There is way more to refried beans that just mashed beans. These easy, delicious Instant Pot refried beans are restaurant-style but better. With rich flavor and creamy texture, they make the perfect side dish to Mexican rice, nachos, burritos, tacos or as a dip, plus the are naturally vegetarian, vegan, dairy free and gluten free.
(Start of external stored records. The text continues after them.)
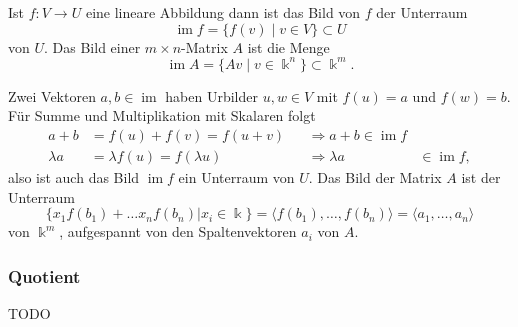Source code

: \begin{definition}
Ist $f\colon V\to U$ eine lineare Abbildung dann ist das Bild von $f$
der Unterraum 
\[
\operatorname{im}f = \{ f(v)\;|\;v\in V\} \subset U
\]
von $U$.
Das Bild einer $m\times n$-Matrix $A$ ist die Menge
\[
\operatorname{im}A = \{ Av \;|\; v\in\Bbbk^n\} \subset \Bbbk^m.
\]
\end{definition}

Zwei Vektoren $a,b\in\operatorname{im}$ haben Urbilder $u,w\in V$ mit
$f(u)=a$ und $f(w)=b$.
Für Summe und Multiplikation mit Skalaren folgt
\[
\begin{aligned}
a+b&= f(u)+f(v)=f(u+v) &&\Rightarrow a+b\in\operatorname{im}f\\
\lambda a&=\lambda f(u) = f(\lambda u) &&\Rightarrow \lambda a&\in\operatorname{im}f,
\end{aligned}
\]
also ist auch das Bild $\operatorname{im}f$ ein Unterraum von $U$.
Das Bild der Matrix $A$ ist der Unterraum
\[
\{ x_1f(b_1) + \dots x_n f(b_n) | x_i\in\Bbbk\}
=
\langle f(b_1),\dots,f(b_n)\rangle
=
\langle a_1,\dots,a_n\rangle
\]
von $\Bbbk^m$, aufgespannt von den Spaltenvektoren $a_i$ von $A$.

\subsubsection{Quotient}
TODO
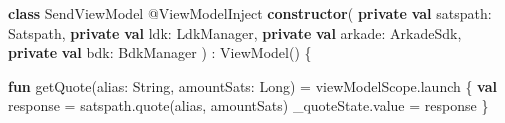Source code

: \documentclass[
]{article}
\newenvironment{Shaded}{}{}
\newcommand{\DataTypeTok}[1]{\textcolor[rgb]{0.56,0.13,0.00}{#1}}
\newcommand{\FunctionTok}[1]{\textcolor[rgb]{0.02,0.16,0.49}{#1}}
\newcommand{\KeywordTok}[1]{\textcolor[rgb]{0.00,0.44,0.13}{\textbf{#1}}}
\newcommand{\NormalTok}[1]{#1}
\newcommand{\OperatorTok}[1]{\textcolor[rgb]{0.40,0.40,0.40}{#1}}
\newcommand{\VariableTok}[1]{\textcolor[rgb]{0.10,0.09,0.49}{#1}}
\begin{document}
\begin{Shaded}
\begin{Highlighting}[]
\KeywordTok{class}\NormalTok{ SendViewModel @ViewModelInject }\KeywordTok{constructor}\OperatorTok{(}
    \KeywordTok{private} \KeywordTok{val} \VariableTok{satspath}\OperatorTok{:} \DataTypeTok{Satspath}\OperatorTok{,}
    \KeywordTok{private} \KeywordTok{val} \VariableTok{ldk}\OperatorTok{:} \DataTypeTok{LdkManager}\OperatorTok{,}
    \KeywordTok{private} \KeywordTok{val} \VariableTok{arkade}\OperatorTok{:} \DataTypeTok{ArkadeSdk}\OperatorTok{,}
    \KeywordTok{private} \KeywordTok{val} \VariableTok{bdk}\OperatorTok{:} \DataTypeTok{BdkManager}
\OperatorTok{)} \OperatorTok{:} \DataTypeTok{ViewModel}\OperatorTok{()} \OperatorTok{\{}

    \KeywordTok{fun} \FunctionTok{getQuote}\OperatorTok{(}\VariableTok{alias}\OperatorTok{:} \DataTypeTok{String}\OperatorTok{,} \VariableTok{amountSats}\OperatorTok{:} \DataTypeTok{Long}\OperatorTok{)} \OperatorTok{=}\NormalTok{ viewModelScope}\OperatorTok{.}\NormalTok{launch }\OperatorTok{\{}
        \KeywordTok{val} \VariableTok{response} \OperatorTok{=}\NormalTok{ satspath}\OperatorTok{.}\NormalTok{quote}\OperatorTok{(}\NormalTok{alias}\OperatorTok{,}\NormalTok{ amountSats}\OperatorTok{)}
\NormalTok{        \_quoteState}\OperatorTok{.}\NormalTok{value }\OperatorTok{=}\NormalTok{ response}
    \OperatorTok{\}}


\end{Highlighting}
\end{Shaded}
\end{document}
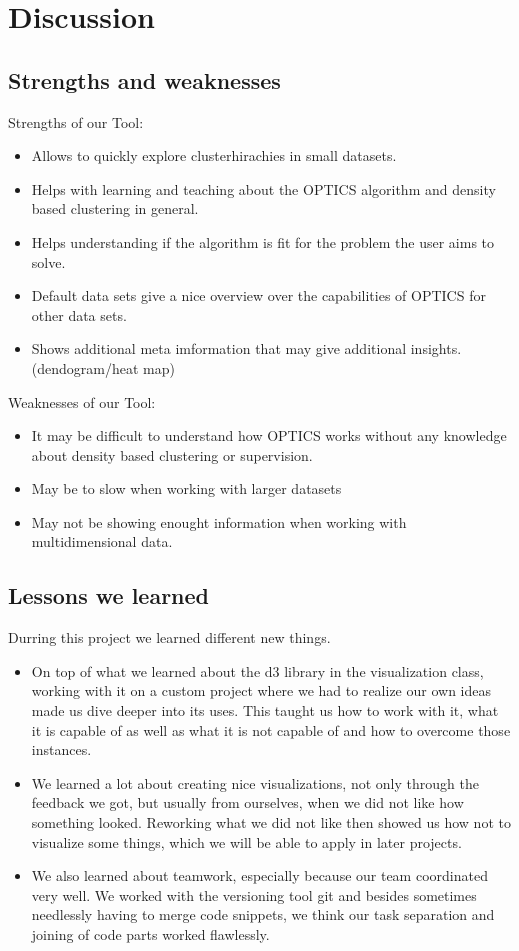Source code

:\documentclass{vgtc}                          %
\begin{document}
\section{Discussion}

\subsection{Strengths and weaknesses}
Strengths of our Tool:
\begin{itemize}
\item Allows to quickly explore clusterhirachies in small datasets.
\item Helps with learning and teaching about the OPTICS algorithm and density based clustering in general.
\item Helps understanding if the algorithm is fit for the problem the user aims to solve.
\item Default data sets give a nice overview over the capabilities of OPTICS for other data sets.
\item Shows additional meta imformation that may give additional insights. (dendogram/heat map)
\end{itemize}
Weaknesses of our Tool:
\begin{itemize}
\item It may be difficult to understand how OPTICS works without any knowledge about density based clustering or supervision.
\item May be to slow when working with larger datasets
\item May not be showing enought information when working with multidimensional data.
\end{itemize}
\subsection{Lessons we learned}
\begin{flushleft}
Durring this project we learned different new things.
\end{flushleft}
\begin{itemize}
\item On top of what we learned about the d3 library in the visualization class, working with it on a custom project where we had to realize our own ideas made us dive deeper into its uses. This taught us how to work with it, what it is capable of as well as what it is not capable of and how to overcome those instances.
\item We learned a lot about creating nice visualizations, not only through the feedback we got, but usually from ourselves, when we did not like how something looked. Reworking what we did not like then showed us how not to visualize some things, which we will be able to apply in later projects.
\item We also learned about teamwork, especially because our team coordinated very well. We worked with the versioning tool git and besides sometimes needlessly having to merge code snippets, we think our task separation and joining of code parts worked flawlessly.
\end{itemize}
\end{document}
We'll show you how to make instant pot refried beans. This classic, creamy Mexican staple the easy way--in the Instant Pot! There is NO bean soaking required, the beans cook in a fraction of the time of stove top cooking, plus it's a mostly hands-off process.
WHAT ARE REFRIED BEANS?
The term "refried beans" doesn't mean that the beans have been fried twice. It comes from the Spanish name "frijoles refitos" or beans well fried. This Mexican side dish is traditionally made with pinto beans that are soaked in water to soften them and then fried in a pot or skillet with fat and seasonings. For our recipe, we're using an Instant Pot, which cuts your cooking time drastically and leaves you free to do other things while your beans cook.
❤️ WHY YOU'LL LOVE THIS SIMPLE REFRIED BEANS RECIPE
✔️ Cooks in only 75 minutes (versus 2-3 hours on stove top).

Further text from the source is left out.